Discrete MCP tools vs execute_code: when each wins

When we wanted our boat agents to read SignalK — wind, position, battery, depth — over MCP, there was already a capable server for it: VesselSense/signalk-mcp-server (TypeScript, MIT). It’s well built. Our prime directive says use existing tools before building your own, and we take that seriously — our ship’s log is someone else’s plugin for exactly that reason.

We built a separate server anyway: signalk-mcp. This post is the honest version of why — because the two servers represent two genuinely different answers to the same design question, and which one you want depends entirely on what’s driving it.

The design question

How much of the query should the model write?

VesselSense answers: all of it. It exposes a single execute_code tool. The agent writes JavaScript, which runs in a sandboxed V8 isolate with access to the SignalK data model. One tool definition in the context window, unlimited query flexibility. Want the average of three battery banks, but only if the engine is off? Write the code. No server release needed.

signalk-mcp answers: none of it. It exposes discrete, named tools — read_sensor(path), battery_state(bank), depth_state(), get_active_alarms() — each with a one-argument schema and a fixed response shape. The flexibility ceiling is whatever tools the server ships.

Why execute_code wins with frontier models

If your agent is a frontier model, execute_code is hard to beat:

Token efficiency.

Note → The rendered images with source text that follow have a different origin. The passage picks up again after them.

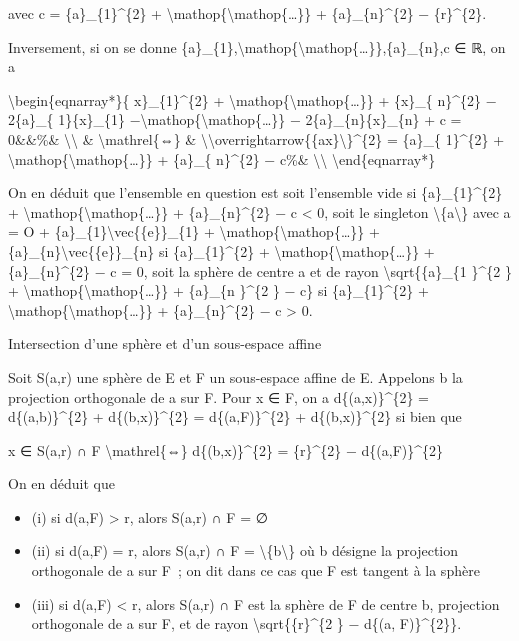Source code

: \documentclass[]{article}
\begin{document}
avec c = \{a\}\_\{1\}\^{}\{2\} +
\textbackslash{}mathop\{\textbackslash{}mathop\{\ldots{}\}\} +
\{a\}\_\{n\}\^{}\{2\} − \{r\}\^{}\{2\}.

Inversement, si on se donne
\{a\}\_\{1\},\textbackslash{}mathop\{\textbackslash{}mathop\{\ldots{}\}\},\{a\}\_\{n\},c
∈ ℝ, on a

\textbackslash{}begin\{eqnarray*\}\{ x\}\_\{1\}\^{}\{2\} +
\textbackslash{}mathop\{\textbackslash{}mathop\{\ldots{}\}\} + \{x\}\_\{
n\}\^{}\{2\} − 2\{a\}\_\{ 1\}\{x\}\_\{1\}
−\textbackslash{}mathop\{\textbackslash{}mathop\{\ldots{}\}\} −
2\{a\}\_\{n\}\{x\}\_\{n\} + c = 0\&\&\%\&
\textbackslash{}\textbackslash{} \& \textbackslash{}mathrel\{⇔\} \&
\textbackslash{}\textbar{}\textbackslash{}overrightarrow\{\{ax\}\textbackslash{}\textbar{}\}\^{}\{2\}
= \{a\}\_\{ 1\}\^{}\{2\} +
\textbackslash{}mathop\{\textbackslash{}mathop\{\ldots{}\}\} + \{a\}\_\{
n\}\^{}\{2\} − c\%\& \textbackslash{}\textbackslash{}
\textbackslash{}end\{eqnarray*\}

On en déduit que l'ensemble en question est soit l'ensemble vide si
\{a\}\_\{1\}\^{}\{2\} +
\textbackslash{}mathop\{\textbackslash{}mathop\{\ldots{}\}\} +
\{a\}\_\{n\}\^{}\{2\} − c \textless{} 0, soit le singleton
\textbackslash{}\{a\textbackslash{}\} avec a = O +
\{a\}\_\{1\}\textbackslash{}vec\{\{e\}\}\_\{1\} +
\textbackslash{}mathop\{\textbackslash{}mathop\{\ldots{}\}\} +
\{a\}\_\{n\}\textbackslash{}vec\{\{e\}\}\_\{n\} si \{a\}\_\{1\}\^{}\{2\}
+ \textbackslash{}mathop\{\textbackslash{}mathop\{\ldots{}\}\} +
\{a\}\_\{n\}\^{}\{2\} − c = 0, soit la sphère de centre a et de rayon
\textbackslash{}sqrt\{\{a\}\_\{1 \}\^{}\{2 \} +
\textbackslash{}mathop\{\textbackslash{}mathop\{\ldots{}\}\} +
\{a\}\_\{n \}\^{}\{2 \} − c\} si \{a\}\_\{1\}\^{}\{2\} +
\textbackslash{}mathop\{\textbackslash{}mathop\{\ldots{}\}\} +
\{a\}\_\{n\}\^{}\{2\} − c \textgreater{} 0.

Intersection d'une sphère et d'un sous-espace affine

Soit S(a,r) une sphère de E et F un sous-espace affine de E. Appelons b
la projection orthogonale de a sur F. Pour x ∈ F, on a
d\{(a,x)\}\^{}\{2\} = d\{(a,b)\}\^{}\{2\} + d\{(b,x)\}\^{}\{2\} =
d\{(a,F)\}\^{}\{2\} + d\{(b,x)\}\^{}\{2\} si bien que

x ∈ S(a,r) ∩ F \textbackslash{}mathrel\{⇔\} d\{(b,x)\}\^{}\{2\} =
\{r\}\^{}\{2\} − d\{(a,F)\}\^{}\{2\}

On en déduit que

\begin{itemize}
\itemsep1pt\parskip0pt
\item
  (i) si d(a,F) \textgreater{} r, alors S(a,r) ∩ F = ∅
\item
  (ii) si d(a,F) = r, alors S(a,r) ∩ F =
  \textbackslash{}\{b\textbackslash{}\} où b désigne la projection
  orthogonale de a sur F~; on dit dans ce cas que F est tangent à la
  sphère
\item
  (iii) si d(a,F) \textless{} r, alors S(a,r) ∩ F est la sphère de F de
  centre b, projection orthogonale de a sur F, et de rayon
  \textbackslash{}sqrt\{\{r\}\^{}\{2 \} − d\{(a, F)\}\^{}\{2\}\}.
\end{itemize}
\end{document}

One tool definition instead of a dozen. For long agent sessions, tool schemas are recurring context-window rent.
No n+1 round trips. A composite question (“compare house and starter bank voltage trends”) is one code block, not four tool calls.
No server roadmap coupling. The model can answer questions the server authors never anticipated.

A big model writes small JavaScript correctly nearly every time. The flexibility is real and the costs are low.

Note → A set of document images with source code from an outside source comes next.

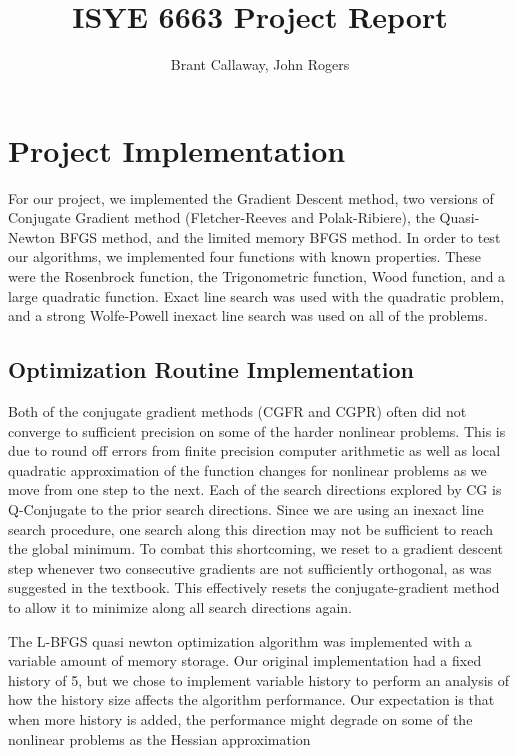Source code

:\documentclass[12pt]{amsart}
\title{ISYE 6663 Project Report}
\author{Brant Callaway, John Rogers}
\date{} %
\begin{document}
\maketitle

\section{Project Implementation}
For our project, we implemented the Gradient Descent method, two versions of Conjugate Gradient method (Fletcher-Reeves and Polak-Ribiere), the Quasi-Newton BFGS method, and the limited memory BFGS method. In order to test our algorithms, we implemented four functions with known properties.  These were the Rosenbrock function, the Trigonometric function, Wood function, and a large quadratic function.  Exact line search was used with the quadratic problem, and a strong Wolfe-Powell inexact line search was used on all of the problems.  

\subsection{Optimization Routine Implementation}

Both of the conjugate gradient methods (CGFR and CGPR) often did not converge to sufficient precision on some of the harder nonlinear problems.  This is due to round off errors from finite precision computer arithmetic as well as local quadratic approximation of the function changes for nonlinear problems as we move from one step to the next.  Each of the search directions explored by CG is Q-Conjugate to the prior search directions.  Since we are using an inexact line search procedure, one search along this direction may not be sufficient to reach the global minimum.  To combat this shortcoming, we reset to a gradient descent step whenever two consecutive gradients are not sufficiently orthogonal, as was suggested in the textbook.  This effectively resets the conjugate-gradient method to allow it to minimize along all search directions again.

The L-BFGS quasi newton optimization algorithm was implemented with a variable amount of memory storage.  Our original implementation had a fixed history of 5, but we chose to implement variable history to perform an analysis of how the history size affects the algorithm performance.  Our expectation is that when more history is added, the performance might degrade on some of the nonlinear problems as the Hessian approximation 
\end{document}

Why discrete tools win on a boat

Our target runtime is the opposite end of the spectrum: a voice assistant on the boat, designed to run against small local models, with a text-to-speech front-end and a sailor’s attention split between the agent and the water. Two things dominate that design, and neither is token efficiency:

1. Reliability. “What’s my battery?” must work every time, in swell, on the local model. A named tool with one validated argument is a much smaller ask than writing correct JavaScript against a data model the agent half-remembers. And the failure modes differ in kind: a wrong tool argument fails loudly at the schema validator; subtly wrong JavaScript fails quietly with a plausible-looking number. On a boat, the quiet failure is the dangerous one.

2. A speech contract. Every signalk-mcp value carries a display string the agent speaks verbatim — "16.5 knots", "48.8 North, 123.1 West", spelled-out units, no symbols a TTS engine mispronounces, no radians, no Kelvin. The server formats; the model relays. We’ve written before about why this belongs in the tool layer and not the prompt: prompt-level formatting rules are model-dependent and leak. With execute_code, the model touches raw SignalK values (SI units, decimal degrees, ISO timestamps) on every query, so every query is a fresh chance to mispronounce the data. With discrete tools, the raw values never reach the model at all.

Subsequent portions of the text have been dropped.